***** Records provided *****

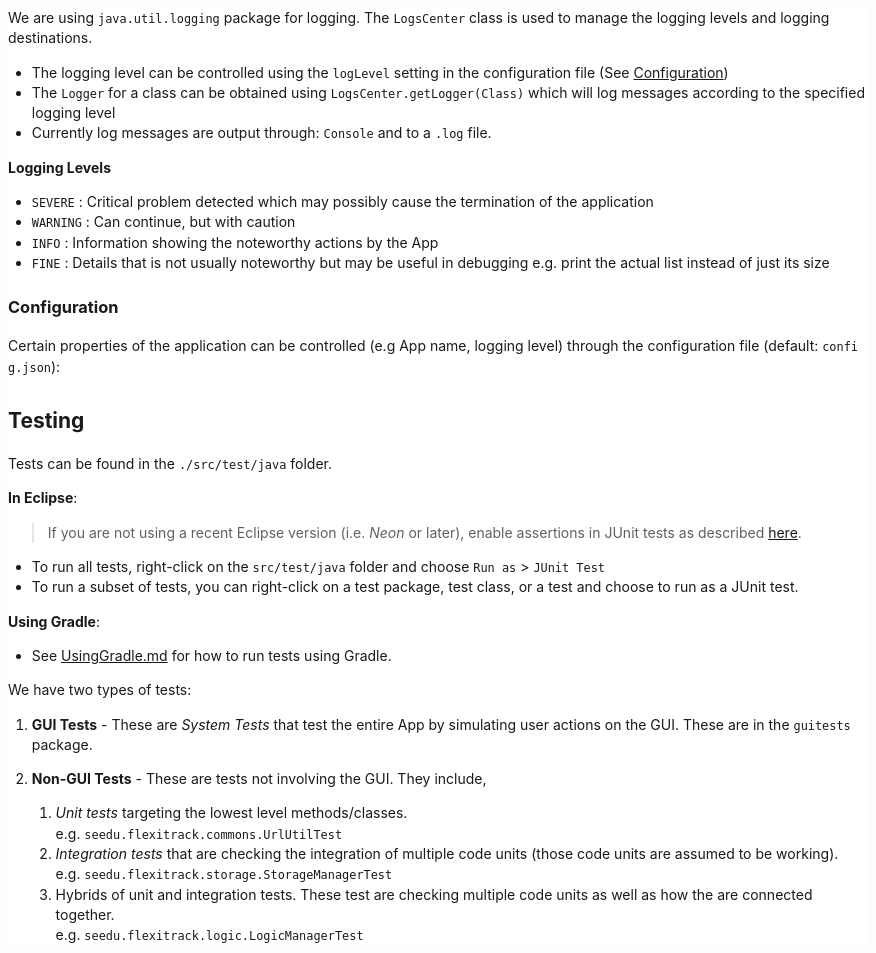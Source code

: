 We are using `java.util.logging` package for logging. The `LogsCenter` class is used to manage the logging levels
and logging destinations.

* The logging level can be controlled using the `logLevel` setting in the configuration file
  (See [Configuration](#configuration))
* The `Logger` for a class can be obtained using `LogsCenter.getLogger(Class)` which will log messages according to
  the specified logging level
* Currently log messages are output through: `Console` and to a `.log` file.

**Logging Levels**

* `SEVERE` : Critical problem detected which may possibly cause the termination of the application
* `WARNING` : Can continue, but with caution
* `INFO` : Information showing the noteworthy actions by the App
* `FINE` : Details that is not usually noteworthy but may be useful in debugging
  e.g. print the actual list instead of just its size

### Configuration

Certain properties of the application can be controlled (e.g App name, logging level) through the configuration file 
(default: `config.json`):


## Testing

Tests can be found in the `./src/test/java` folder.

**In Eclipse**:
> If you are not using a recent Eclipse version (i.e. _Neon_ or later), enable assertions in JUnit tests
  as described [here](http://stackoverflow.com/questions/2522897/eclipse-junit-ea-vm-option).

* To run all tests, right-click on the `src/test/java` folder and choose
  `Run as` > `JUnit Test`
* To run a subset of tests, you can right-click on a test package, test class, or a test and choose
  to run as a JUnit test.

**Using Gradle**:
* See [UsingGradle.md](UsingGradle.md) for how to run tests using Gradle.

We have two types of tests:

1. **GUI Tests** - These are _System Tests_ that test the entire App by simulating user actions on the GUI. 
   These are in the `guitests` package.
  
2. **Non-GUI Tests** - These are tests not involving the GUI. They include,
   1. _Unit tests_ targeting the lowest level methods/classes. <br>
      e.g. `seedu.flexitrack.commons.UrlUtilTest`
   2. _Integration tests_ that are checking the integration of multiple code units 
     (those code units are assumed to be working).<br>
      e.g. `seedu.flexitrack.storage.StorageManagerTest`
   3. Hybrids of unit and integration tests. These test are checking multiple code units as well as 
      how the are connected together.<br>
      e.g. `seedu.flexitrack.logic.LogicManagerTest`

*****

Scan the data above and copy every line with "integration" in it.

• _Exercise output_:
   2. _Integration tests_ that are checking the integration of multiple code units 
   3. Hybrids of unit and integration tests. These test are checking multiple code units as well as 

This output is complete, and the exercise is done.